Мечется смятенная душа, и, кажется, лопнет грудь. Утро дало еще одного перепела, и вся охота. Вот край-то благодатный. Ни дров, ни зверя, ни птицы, ни ягод. И ни капли воды.

1 [сентября]

Выходной. Сегодня МЮД. У нас нет различия будней и выходных.

Нач. 3-й звонит во все телефоны, ищет меня ехать на 11-ю. По-видимому, проводить смотровое собрание. И в выходной не дают покоя.

2 [сентября]

Один день так похож на другой, что можно сойти с ума. Нечем разнообразить. Инюшкин тоже насчет увольнения не прочь. Идет к Поцелуйке с ревматизмом.

День пуст как торичеллиева пустота. Лодырничают все, но я не могу, какая от этого польза? Никакой! Хорошо, что погода хорошая, не так гнетет.

Живет в отряде Сапожников втихаря. Посмотрим, что скажет после обеда подразделений.

Готовятся к зиме, а работы не хватает, ф-ги бросают с места на место, подбирая остатки. Если не уволят в ноябре, придется решиться на крайность, уехать в отпуск и не приехать. Вот жизнь!!! Хренков не просится в отпуск, по-видимому, думает с концом уволиться. Я понимаю так!

6/IХ

Должен бы быть выходной, но устроили день командирской учебы. Что за день?!. Камушкин читает по курсу стрельб 1-ю задачу, ну и все. Я и сам мог бы прочитать, даже лучше его. Борисов в своем обещании о подъеме в работе говорит:

— Вторые пути кончим, что ж, тут осталось 2 м-ца, а там видно будет.

Оказывается, что и у Борисова нет категории, Камушкин тоже самоучка. А вот его слова, показывающие, каковы у него знания и желание работать:

— Этот день застал меня врасплох, я не подготовился (день комучебы). Я самоучка, поэтому проводить занятия, как должно быть, не могу.

Спрашивается, как могут руководить такие начальники и [как] хватает у них нахальства проводить занятия. Разбирая дислокацию 5-й взв. отряда, меня назначают в 1-й взвод. Сергеев вставляет:

— Чистякова на запад, поближе к Москве.

Я отвечаю:

— Я-то поеду в Москву, ты-то поедешь ли?

Реплика Камушкина:

— Я пять лет работаю в лагерях, хочу уехать в Ленинград, да никак не уеду.

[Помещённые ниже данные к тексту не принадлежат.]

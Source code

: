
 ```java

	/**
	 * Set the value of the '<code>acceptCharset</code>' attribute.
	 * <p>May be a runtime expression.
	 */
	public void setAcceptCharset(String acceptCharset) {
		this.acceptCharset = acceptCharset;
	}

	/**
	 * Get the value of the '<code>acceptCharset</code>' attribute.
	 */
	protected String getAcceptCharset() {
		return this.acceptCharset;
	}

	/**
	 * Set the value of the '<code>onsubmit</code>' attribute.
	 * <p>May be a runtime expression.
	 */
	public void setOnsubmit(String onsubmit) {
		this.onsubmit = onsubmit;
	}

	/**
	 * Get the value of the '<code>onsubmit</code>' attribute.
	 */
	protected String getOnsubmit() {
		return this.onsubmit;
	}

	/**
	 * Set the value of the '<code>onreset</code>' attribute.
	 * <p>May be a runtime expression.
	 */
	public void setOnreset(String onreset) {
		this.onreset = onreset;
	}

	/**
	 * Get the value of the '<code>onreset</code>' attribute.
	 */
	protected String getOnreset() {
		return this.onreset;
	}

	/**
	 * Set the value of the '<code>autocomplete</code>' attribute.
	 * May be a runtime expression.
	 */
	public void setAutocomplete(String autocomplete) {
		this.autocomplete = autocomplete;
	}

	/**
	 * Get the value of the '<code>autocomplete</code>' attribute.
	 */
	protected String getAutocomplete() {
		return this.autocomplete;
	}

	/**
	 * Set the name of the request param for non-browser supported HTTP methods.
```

По-видимому, работает так себе, с прохладцем, ни о чем не думает, прозябает. Идет время бесцельно, ну и ладно. Не стремится ни к чему. А потом, по-видимому, судимость тянет назад, надо заработать, чтобы ее сняли.

Камушкин высказывается против Гридина:

— Ничего не сделал по ком. учебе, а Хренков три месяца не был в отряде.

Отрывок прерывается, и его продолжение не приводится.